YOUR INSTRUCTIONS:
Only the lines with "Commonly" in the entries below belong in the answer; please copy them.

Data entries:
*** Block opens ***

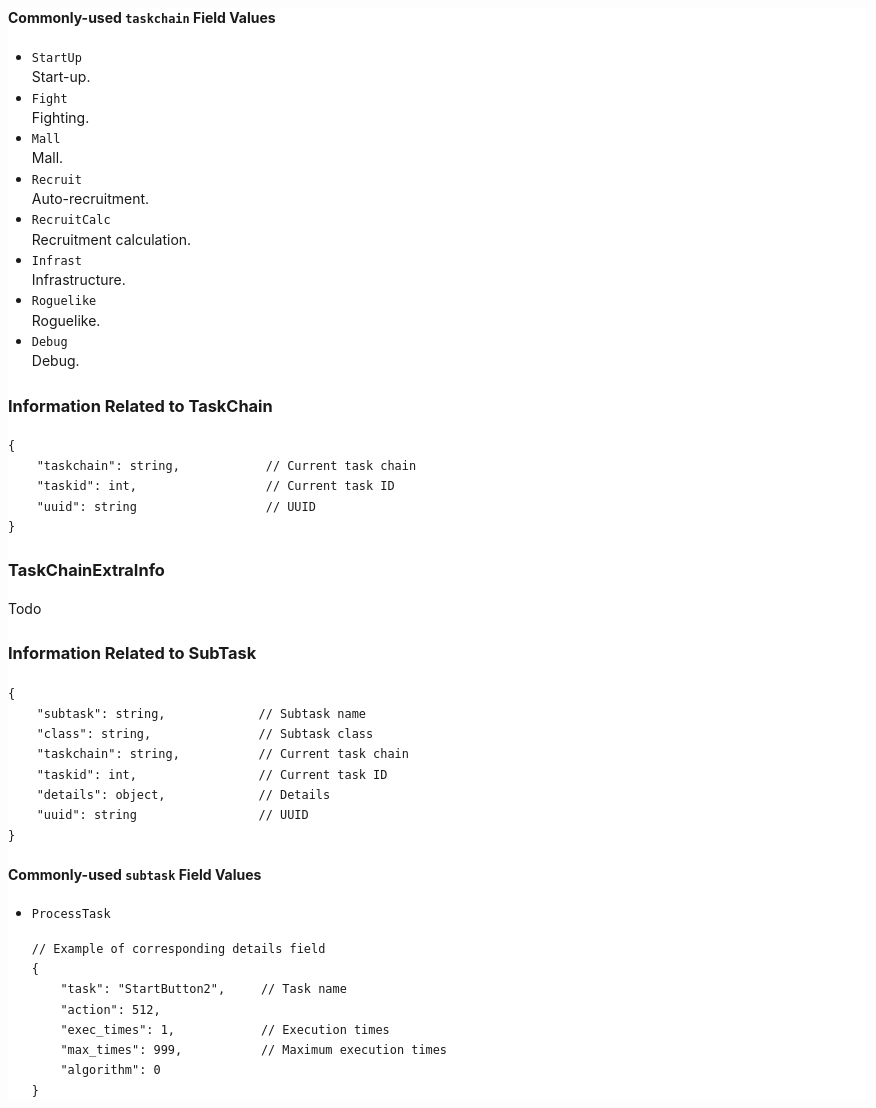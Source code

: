 #### Commonly-used `taskchain` Field Values

- `StartUp`  
    Start-up.
- `Fight`  
    Fighting.
- `Mall`  
    Mall.
- `Recruit`  
    Auto-recruitment.
- `RecruitCalc`  
    Recruitment calculation.
- `Infrast`  
    Infrastructure.
- `Roguelike`  
    Roguelike.
- `Debug`  
    Debug.

### Information Related to TaskChain

```jsonc
{
    "taskchain": string,            // Current task chain
    "taskid": int,                  // Current task ID
    "uuid": string                  // UUID
}
```

### TaskChainExtraInfo

Todo

### Information Related to SubTask

```jsonc
{
    "subtask": string,             // Subtask name
    "class": string,               // Subtask class
    "taskchain": string,           // Current task chain
    "taskid": int,                 // Current task ID
    "details": object,             // Details
    "uuid": string                 // UUID
}
```

#### Commonly-used `subtask` Field Values

- `ProcessTask`  

    ```jsonc
    // Example of corresponding details field
    {
        "task": "StartButton2",     // Task name
        "action": 512,
        "exec_times": 1,            // Execution times
        "max_times": 999,           // Maximum execution times
        "algorithm": 0
    }
    ```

*** Block closes ***

RESULT FOR THIS TASK:
: #### Commonly-used `taskchain` Field Values
#### Commonly-used `subtask` Field Values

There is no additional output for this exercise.